WordPress.org

Make WordPress Core

Opened 2 years ago

Last modified 5 months ago

#42437 new defect (bug)

Thumbnails can overwrite other uploads if filename matches

Reported by: Viper007Bond Owned by:
Milestone: Future Release Priority: normal
Severity: normal Version: 4.8.3
Component: Upload Keywords: needs-patch
Focuses: Cc:
PR Number:

Description

Imagine you're browsing some WordPress site and you find an image you want to steal you like and want to upload to your own site. Not knowing any better, you download and save a thumbnail, image-1024x768.png. Later on you upload a different image called image.png to your site. Assuming you haven't changed thumbnail sizes, the large thumbnail of the second image will overwrite the original first image.

I've attached two images that you can use to test. Notice that image-1024x768.png will become the red image instead of staying green.

One possible solution to this is to add a flag to the thumbnail generation function that toggles overwriting existing files. It should default to overwriting for backwards compatibility but not overwrite on initial upload. If not overwriting, then -2 could be added somewhere in the filename. The filename doesn't need to be predictable because it's stored in the metadata.

Attachments (3)

image-1024x768.png (3.9 KB) - added by Viper007Bond 2 years ago.
image.png (12.5 KB) - added by Viper007Bond 2 years ago.
42437.diff (1.2 KB) - added by pbiron 17 months ago.
proof-of-concept patch

Download all attachments as: .zip

Change History (28)

@Viper007Bond
2 years ago

#1 @Viper007Bond
2 years ago

Hmm, I didn't intend for image previews to show up.

This ticket was mentioned in Slack in #core-media by antpb. View the logs.


21 months ago

#3 follow-ups: @azaozz
21 months ago

Thinking we should be stripping things like -1024x768 from the ends of image names on upload. That will allow "proper" naming with -2, -3, etc. for duplicates and will prevent sub-sizes name conflicts.

Last edited 21 months ago by azaozz (previous) (diff)

#4 in reply to: ↑ 3 ; follow-up: @blobfolio
21 months ago

Replying to azaozz:

Thinking we should be stripping things like -1024x768 from the ends of image names on upload. That will allow "proper" naming with -2, -3, etc. for duplicates and will prevent sub-sizes name conflicts.

Having seen some absurdly long user filenames in my day, I like the idea of stripping trailing dimensions from new files before storing them.

Temporarily pop off the extension, then something like the following:
$filename = preg_replace('/(\-\d+x\d+)+$/', '', $filename);

Then make sure the filename isn't empty, add the extension back, and run the usual uniqueness filters.

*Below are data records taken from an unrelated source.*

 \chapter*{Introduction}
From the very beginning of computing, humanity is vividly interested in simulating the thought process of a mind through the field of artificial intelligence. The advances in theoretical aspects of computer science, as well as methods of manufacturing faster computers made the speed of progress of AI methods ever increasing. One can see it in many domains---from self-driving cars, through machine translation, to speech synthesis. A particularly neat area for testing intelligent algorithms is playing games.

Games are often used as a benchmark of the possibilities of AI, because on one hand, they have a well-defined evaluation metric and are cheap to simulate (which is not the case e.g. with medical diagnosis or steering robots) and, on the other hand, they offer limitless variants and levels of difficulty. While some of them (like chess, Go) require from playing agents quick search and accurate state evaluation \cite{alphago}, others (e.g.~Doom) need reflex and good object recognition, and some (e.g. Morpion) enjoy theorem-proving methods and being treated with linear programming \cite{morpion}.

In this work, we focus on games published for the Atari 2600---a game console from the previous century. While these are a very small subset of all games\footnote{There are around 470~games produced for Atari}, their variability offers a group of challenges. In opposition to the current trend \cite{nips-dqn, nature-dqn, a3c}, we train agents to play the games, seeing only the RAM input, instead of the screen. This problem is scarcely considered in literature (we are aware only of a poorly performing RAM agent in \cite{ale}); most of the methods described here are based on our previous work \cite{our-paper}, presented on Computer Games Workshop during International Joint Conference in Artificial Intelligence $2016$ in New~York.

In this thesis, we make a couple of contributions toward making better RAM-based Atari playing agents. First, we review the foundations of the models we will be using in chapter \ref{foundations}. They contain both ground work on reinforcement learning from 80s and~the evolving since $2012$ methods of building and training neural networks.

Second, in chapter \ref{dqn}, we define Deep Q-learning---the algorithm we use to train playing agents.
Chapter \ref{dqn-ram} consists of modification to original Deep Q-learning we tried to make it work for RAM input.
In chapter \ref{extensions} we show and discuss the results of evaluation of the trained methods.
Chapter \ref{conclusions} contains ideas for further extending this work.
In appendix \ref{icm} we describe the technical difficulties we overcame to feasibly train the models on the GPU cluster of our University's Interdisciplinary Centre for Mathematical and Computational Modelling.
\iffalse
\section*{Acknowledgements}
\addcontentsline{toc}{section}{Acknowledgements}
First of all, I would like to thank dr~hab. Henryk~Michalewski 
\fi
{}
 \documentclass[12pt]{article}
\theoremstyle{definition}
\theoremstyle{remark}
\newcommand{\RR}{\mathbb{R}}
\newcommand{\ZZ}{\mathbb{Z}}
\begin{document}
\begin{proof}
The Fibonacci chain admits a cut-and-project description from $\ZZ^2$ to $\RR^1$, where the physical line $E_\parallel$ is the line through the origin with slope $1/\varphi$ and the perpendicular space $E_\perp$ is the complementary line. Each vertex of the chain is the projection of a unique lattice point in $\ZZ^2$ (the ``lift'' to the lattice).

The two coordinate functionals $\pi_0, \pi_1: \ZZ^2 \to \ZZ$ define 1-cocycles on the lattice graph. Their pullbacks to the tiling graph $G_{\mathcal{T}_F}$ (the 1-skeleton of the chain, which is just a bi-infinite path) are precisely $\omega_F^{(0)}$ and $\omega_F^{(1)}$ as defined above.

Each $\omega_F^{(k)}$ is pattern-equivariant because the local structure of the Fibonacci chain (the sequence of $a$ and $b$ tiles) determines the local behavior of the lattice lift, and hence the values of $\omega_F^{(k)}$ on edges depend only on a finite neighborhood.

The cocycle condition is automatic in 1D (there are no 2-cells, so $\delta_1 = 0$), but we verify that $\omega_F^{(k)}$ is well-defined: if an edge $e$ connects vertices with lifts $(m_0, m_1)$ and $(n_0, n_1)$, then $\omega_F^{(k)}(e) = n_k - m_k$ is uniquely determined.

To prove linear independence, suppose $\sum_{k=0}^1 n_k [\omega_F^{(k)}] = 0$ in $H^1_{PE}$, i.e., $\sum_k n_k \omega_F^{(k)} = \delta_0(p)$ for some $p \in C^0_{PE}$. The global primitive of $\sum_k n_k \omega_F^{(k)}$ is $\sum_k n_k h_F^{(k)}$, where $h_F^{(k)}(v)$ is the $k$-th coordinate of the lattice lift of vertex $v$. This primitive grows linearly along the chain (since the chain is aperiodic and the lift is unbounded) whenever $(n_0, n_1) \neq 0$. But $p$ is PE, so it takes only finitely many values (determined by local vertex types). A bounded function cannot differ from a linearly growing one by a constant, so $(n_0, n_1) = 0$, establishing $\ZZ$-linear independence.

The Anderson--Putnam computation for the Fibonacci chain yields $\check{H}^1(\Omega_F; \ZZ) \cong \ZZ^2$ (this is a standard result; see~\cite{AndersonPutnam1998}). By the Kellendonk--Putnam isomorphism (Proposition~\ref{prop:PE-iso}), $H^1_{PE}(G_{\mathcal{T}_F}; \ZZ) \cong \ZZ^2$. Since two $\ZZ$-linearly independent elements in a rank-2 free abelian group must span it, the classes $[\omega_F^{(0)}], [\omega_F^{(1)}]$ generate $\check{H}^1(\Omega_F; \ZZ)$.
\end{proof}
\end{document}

That'll help things going forward, but won't stop collisions from media uploaded before the change. For that, we'd need to loop through all possible thumbnail names to check for collisions before settling on a source name.

#5 in reply to: ↑ 4 @azaozz
21 months ago

  • Milestone changed from Awaiting Review to Future Release

Replying to blobfolio:

Yep, thinking that will work for this edge case. Alternatively (as discussed in #core-media on Slack) we can have a more stringent name check that looks into the names for sub-sizes that will be generated from the uploaded image. It would add -1, -2, etc. to the original image name if a possible conflict with the names of the sub-sizes is detected.

This ticket was mentioned in Slack in #core-media by nosilver4u. View the logs.


21 months ago

#7 @desrosj
21 months ago

#43246 was marked as a duplicate.

This ticket was mentioned in Slack in #core-media by desrosj. View the logs.


21 months ago

This ticket was mentioned in Slack in #core-media by desrosj. View the logs.


21 months ago

#10 @desrosj
18 months ago

#44095 was marked as a duplicate.

#11 in reply to: ↑ 3 ; follow-ups: @pbiron
18 months ago

Replying to azaozz:

Thinking we should be stripping things like -1024x768 from the ends of image names on upload. That will allow "proper" naming with -2, -3, etc. for duplicates and will prevent sub-sizes name conflicts.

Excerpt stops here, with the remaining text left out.